PROBLEM DETAILS:
Copy each line below that includes "default".

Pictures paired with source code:
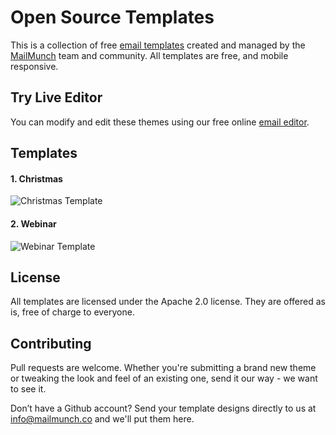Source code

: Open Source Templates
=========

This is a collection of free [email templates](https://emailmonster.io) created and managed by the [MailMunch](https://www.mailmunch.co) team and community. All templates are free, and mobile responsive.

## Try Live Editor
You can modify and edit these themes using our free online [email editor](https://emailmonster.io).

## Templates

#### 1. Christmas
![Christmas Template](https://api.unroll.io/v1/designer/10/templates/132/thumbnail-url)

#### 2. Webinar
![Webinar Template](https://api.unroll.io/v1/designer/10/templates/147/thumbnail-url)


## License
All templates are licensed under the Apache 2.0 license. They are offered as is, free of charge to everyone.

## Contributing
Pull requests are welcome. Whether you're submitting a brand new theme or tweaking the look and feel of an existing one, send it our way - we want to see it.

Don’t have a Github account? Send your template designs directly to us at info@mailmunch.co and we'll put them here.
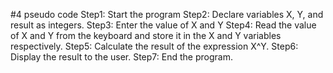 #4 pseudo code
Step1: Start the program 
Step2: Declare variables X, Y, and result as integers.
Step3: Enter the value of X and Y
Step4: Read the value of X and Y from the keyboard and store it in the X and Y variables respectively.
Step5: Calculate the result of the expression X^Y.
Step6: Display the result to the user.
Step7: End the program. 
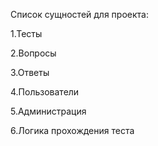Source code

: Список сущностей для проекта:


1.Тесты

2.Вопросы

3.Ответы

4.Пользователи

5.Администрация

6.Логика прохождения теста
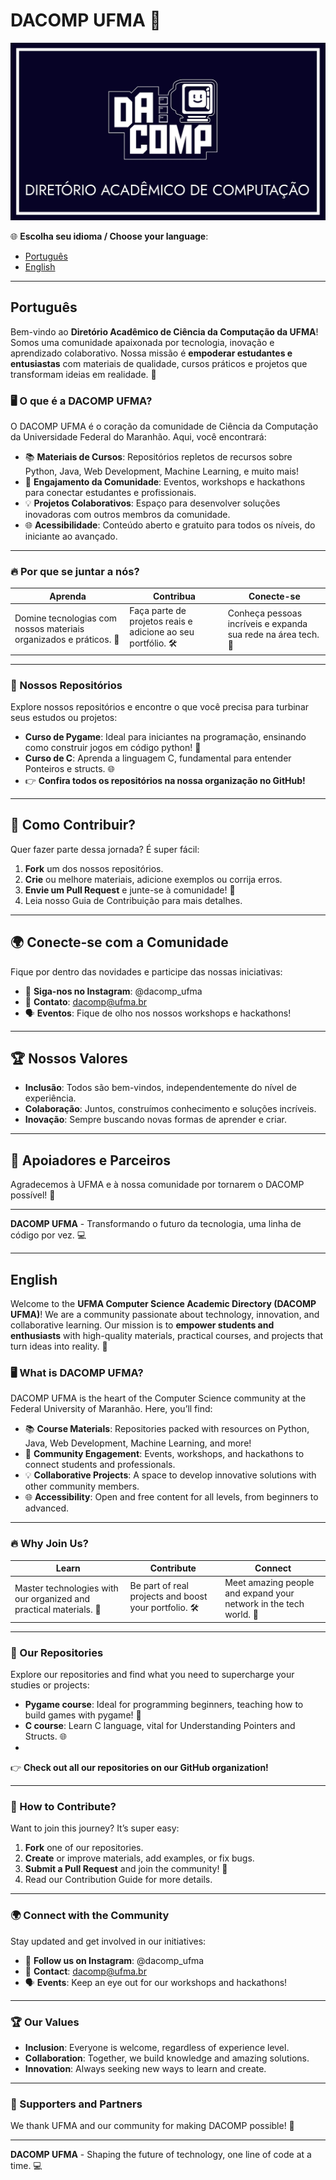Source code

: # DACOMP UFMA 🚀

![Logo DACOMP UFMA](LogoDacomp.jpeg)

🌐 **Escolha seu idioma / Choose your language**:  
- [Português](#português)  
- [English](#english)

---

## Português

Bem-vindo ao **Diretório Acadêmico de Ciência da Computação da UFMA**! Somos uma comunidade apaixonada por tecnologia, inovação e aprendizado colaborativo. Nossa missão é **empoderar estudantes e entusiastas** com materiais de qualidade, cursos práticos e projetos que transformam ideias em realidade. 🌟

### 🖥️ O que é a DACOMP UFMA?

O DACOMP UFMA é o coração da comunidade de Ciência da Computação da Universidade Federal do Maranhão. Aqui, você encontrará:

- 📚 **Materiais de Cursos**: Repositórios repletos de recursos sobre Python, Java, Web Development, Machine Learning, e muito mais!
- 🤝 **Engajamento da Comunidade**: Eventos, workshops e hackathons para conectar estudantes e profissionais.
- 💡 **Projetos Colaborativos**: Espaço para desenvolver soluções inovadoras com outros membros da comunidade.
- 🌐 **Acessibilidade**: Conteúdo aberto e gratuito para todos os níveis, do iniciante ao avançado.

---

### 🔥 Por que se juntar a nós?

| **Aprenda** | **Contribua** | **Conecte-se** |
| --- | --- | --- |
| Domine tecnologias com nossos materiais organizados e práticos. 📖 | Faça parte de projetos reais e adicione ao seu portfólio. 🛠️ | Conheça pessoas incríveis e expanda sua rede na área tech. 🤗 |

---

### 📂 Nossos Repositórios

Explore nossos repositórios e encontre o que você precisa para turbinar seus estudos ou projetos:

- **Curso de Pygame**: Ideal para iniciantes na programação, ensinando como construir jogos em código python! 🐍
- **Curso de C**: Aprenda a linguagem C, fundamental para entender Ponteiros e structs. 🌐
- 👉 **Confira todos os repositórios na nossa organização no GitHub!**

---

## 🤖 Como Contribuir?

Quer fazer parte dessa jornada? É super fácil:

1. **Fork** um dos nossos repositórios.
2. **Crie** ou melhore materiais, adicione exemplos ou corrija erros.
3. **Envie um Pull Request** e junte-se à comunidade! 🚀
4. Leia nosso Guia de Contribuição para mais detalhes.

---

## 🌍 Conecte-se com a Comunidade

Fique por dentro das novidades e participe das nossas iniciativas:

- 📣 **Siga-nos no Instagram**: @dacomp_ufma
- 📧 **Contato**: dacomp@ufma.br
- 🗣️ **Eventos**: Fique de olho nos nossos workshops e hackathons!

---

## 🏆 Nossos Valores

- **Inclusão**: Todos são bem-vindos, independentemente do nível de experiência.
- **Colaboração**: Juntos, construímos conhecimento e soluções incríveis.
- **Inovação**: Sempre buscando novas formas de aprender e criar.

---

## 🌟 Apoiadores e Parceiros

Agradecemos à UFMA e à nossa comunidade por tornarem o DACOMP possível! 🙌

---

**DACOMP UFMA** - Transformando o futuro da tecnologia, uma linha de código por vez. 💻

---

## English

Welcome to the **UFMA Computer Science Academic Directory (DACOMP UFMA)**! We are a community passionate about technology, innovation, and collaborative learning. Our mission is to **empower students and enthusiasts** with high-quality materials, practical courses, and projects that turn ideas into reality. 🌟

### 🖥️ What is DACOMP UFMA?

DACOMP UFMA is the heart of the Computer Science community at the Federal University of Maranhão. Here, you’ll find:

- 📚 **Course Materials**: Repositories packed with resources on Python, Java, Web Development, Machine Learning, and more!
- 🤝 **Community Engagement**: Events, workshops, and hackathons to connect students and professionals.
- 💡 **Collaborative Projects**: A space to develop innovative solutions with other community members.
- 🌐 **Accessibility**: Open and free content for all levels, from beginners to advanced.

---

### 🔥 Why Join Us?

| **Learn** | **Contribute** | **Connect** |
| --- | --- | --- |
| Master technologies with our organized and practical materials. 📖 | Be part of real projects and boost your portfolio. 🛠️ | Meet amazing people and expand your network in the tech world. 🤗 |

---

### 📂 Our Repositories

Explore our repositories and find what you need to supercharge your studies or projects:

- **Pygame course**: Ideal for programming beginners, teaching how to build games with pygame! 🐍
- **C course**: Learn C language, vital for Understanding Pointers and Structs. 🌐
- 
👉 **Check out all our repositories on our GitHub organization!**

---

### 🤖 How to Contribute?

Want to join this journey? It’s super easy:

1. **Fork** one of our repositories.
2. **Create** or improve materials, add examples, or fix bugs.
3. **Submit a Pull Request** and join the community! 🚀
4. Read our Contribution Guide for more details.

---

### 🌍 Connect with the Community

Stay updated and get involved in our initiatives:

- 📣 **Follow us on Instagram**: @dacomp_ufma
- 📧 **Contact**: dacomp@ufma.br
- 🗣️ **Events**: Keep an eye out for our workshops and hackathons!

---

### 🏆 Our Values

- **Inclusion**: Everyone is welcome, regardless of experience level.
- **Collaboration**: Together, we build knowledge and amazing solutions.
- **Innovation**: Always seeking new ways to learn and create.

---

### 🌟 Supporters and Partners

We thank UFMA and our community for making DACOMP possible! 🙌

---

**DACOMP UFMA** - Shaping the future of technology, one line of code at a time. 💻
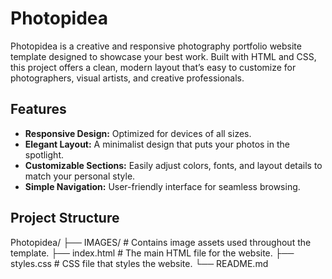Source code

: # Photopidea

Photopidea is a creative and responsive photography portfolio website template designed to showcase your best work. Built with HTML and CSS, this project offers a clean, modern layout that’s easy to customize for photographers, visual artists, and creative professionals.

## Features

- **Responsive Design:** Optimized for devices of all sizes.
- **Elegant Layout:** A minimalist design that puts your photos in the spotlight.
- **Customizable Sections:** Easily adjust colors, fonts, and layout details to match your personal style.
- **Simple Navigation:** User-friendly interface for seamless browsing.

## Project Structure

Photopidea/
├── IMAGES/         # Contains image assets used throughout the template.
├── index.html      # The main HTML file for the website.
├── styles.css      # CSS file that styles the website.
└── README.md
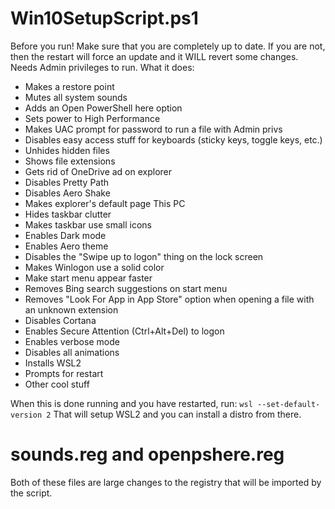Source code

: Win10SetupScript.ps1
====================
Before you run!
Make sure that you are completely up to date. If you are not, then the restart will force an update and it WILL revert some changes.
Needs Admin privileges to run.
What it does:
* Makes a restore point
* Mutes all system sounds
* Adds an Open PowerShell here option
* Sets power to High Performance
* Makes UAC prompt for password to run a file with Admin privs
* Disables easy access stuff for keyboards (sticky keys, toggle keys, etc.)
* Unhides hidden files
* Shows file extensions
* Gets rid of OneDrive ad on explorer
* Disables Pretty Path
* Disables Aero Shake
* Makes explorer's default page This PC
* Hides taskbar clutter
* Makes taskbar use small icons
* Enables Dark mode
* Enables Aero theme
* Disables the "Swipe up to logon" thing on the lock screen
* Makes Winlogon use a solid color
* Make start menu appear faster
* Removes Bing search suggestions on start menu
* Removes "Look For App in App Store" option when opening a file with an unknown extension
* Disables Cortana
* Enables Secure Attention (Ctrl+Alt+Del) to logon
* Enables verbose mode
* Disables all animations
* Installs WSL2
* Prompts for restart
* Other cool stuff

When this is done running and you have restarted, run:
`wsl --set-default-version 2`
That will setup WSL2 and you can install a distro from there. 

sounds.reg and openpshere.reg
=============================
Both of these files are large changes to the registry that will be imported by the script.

EXPECTED ANSWER:
* Makes explorer's default page This PC
`wsl --set-default-version 2`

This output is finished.